--- START ---
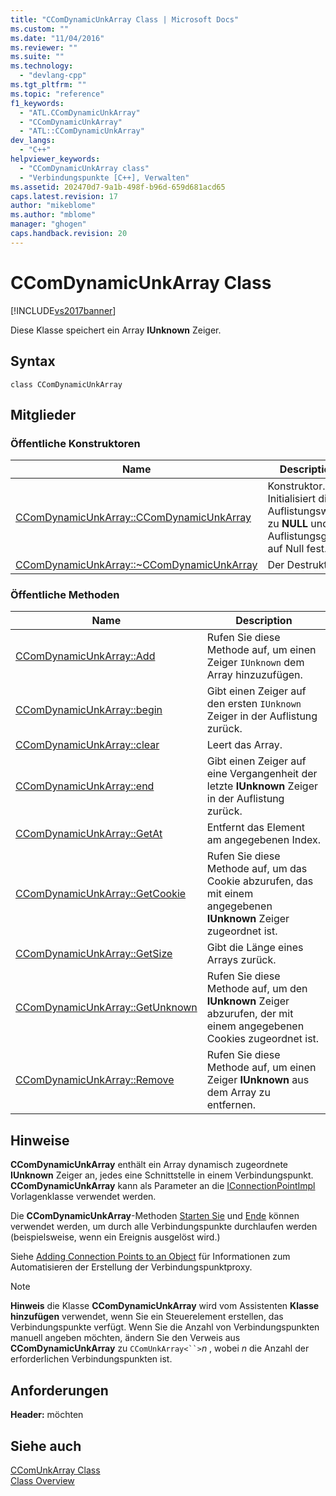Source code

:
 ```yaml
---
title: "CComDynamicUnkArray Class | Microsoft Docs"
ms.custom: ""
ms.date: "11/04/2016"
ms.reviewer: ""
ms.suite: ""
ms.technology: 
  - "devlang-cpp"
ms.tgt_pltfrm: ""
ms.topic: "reference"
f1_keywords: 
  - "ATL.CComDynamicUnkArray"
  - "CComDynamicUnkArray"
  - "ATL::CComDynamicUnkArray"
dev_langs: 
  - "C++"
helpviewer_keywords: 
  - "CComDynamicUnkArray class"
  - "Verbindungspunkte [C++], Verwalten"
ms.assetid: 202470d7-9a1b-498f-b96d-659d681acd65
caps.latest.revision: 17
author: "mikeblome"
ms.author: "mblome"
manager: "ghogen"
caps.handback.revision: 20
---
```

# CComDynamicUnkArray Class
[!INCLUDE[vs2017banner](../../assembler/inline/includes/vs2017banner.md)]

Diese Klasse speichert ein Array **IUnknown** Zeiger.  
  
## Syntax  
  
```  
class CComDynamicUnkArray  
```  
  
## Mitglieder  
  
### Öffentliche Konstruktoren  
  
|Name|Description|  
|----------|-----------------|  
|[CComDynamicUnkArray::CComDynamicUnkArray](../Topic/CComDynamicUnkArray::CComDynamicUnkArray.md)|Konstruktor.  Initialisiert die Auflistungswerte zu **NULL** und die Auflistungsgröße auf Null fest.|  
|[CComDynamicUnkArray::~CComDynamicUnkArray](../Topic/CComDynamicUnkArray::~CComDynamicUnkArray.md)|Der Destruktor.|  
  
### Öffentliche Methoden  
  
|Name|Description|  
|----------|-----------------|  
|[CComDynamicUnkArray::Add](../Topic/CComDynamicUnkArray::Add.md)|Rufen Sie diese Methode auf, um einen Zeiger `IUnknown` dem Array hinzuzufügen.|  
|[CComDynamicUnkArray::begin](../Topic/CComDynamicUnkArray::begin.md)|Gibt einen Zeiger auf den ersten `IUnknown` Zeiger in der Auflistung zurück.|  
|[CComDynamicUnkArray::clear](../Topic/CComDynamicUnkArray::clear.md)|Leert das Array.|  
|[CComDynamicUnkArray::end](../Topic/CComDynamicUnkArray::end.md)|Gibt einen Zeiger auf eine Vergangenheit der letzte **IUnknown** Zeiger in der Auflistung zurück.|  
|[CComDynamicUnkArray::GetAt](../Topic/CComDynamicUnkArray::GetAt.md)|Entfernt das Element am angegebenen Index.|  
|[CComDynamicUnkArray::GetCookie](../Topic/CComDynamicUnkArray::GetCookie.md)|Rufen Sie diese Methode auf, um das Cookie abzurufen, das mit einem angegebenen **IUnknown** Zeiger zugeordnet ist.|  
|[CComDynamicUnkArray::GetSize](../Topic/CComDynamicUnkArray::GetSize.md)|Gibt die Länge eines Arrays zurück.|  
|[CComDynamicUnkArray::GetUnknown](../Topic/CComDynamicUnkArray::GetUnknown.md)|Rufen Sie diese Methode auf, um den **IUnknown** Zeiger abzurufen, der mit einem angegebenen Cookies zugeordnet ist.|  
|[CComDynamicUnkArray::Remove](../Topic/CComDynamicUnkArray::Remove.md)|Rufen Sie diese Methode auf, um einen Zeiger **IUnknown** aus dem Array zu entfernen.|  
  
## Hinweise  
 **CComDynamicUnkArray** enthält ein Array dynamisch zugeordnete **IUnknown** Zeiger an, jedes eine Schnittstelle in einem Verbindungspunkt.  **CComDynamicUnkArray** kann als Parameter an die [IConnectionPointImpl](../../atl/reference/iconnectionpointimpl-class.md) Vorlagenklasse verwendet werden.  
  
 Die **CComDynamicUnkArray**\-Methoden [Starten Sie](../Topic/CComDynamicUnkArray::begin.md) und [Ende](../Topic/CComDynamicUnkArray::end.md) können verwendet werden, um durch alle Verbindungspunkte durchlaufen werden \(beispielsweise, wenn ein Ereignis ausgelöst wird.\)  
  
 Siehe [Adding Connection Points to an Object](../../atl/adding-connection-points-to-an-object.md) für Informationen zum Automatisieren der Erstellung der Verbindungspunktproxy.  
  
> [!NOTE]
>  **Hinweis** die Klasse **CComDynamicUnkArray** wird vom Assistenten **Klasse hinzufügen** verwendet, wenn Sie ein Steuerelement erstellen, das Verbindungspunkte verfügt.  Wenn Sie die Anzahl von Verbindungspunkten manuell angeben möchten, ändern Sie den Verweis aus **CComDynamicUnkArray** zu `CComUnkArray<``>`*n* , wobei *n* die Anzahl der erforderlichen Verbindungspunkten ist.  
  
## Anforderungen  
 **Header:**  möchten  
  
## Siehe auch  
 [CComUnkArray Class](../../atl/reference/ccomunkarray-class.md)   
 [Class Overview](../../atl/atl-class-overview.md)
--- END ---
§ INSTRUCTIONS FOR THE TASK: Copy out every line from the data above that has "caps" in it.

§ TASK RESPONSE:
caps.latest.revision: 17
caps.handback.revision: 20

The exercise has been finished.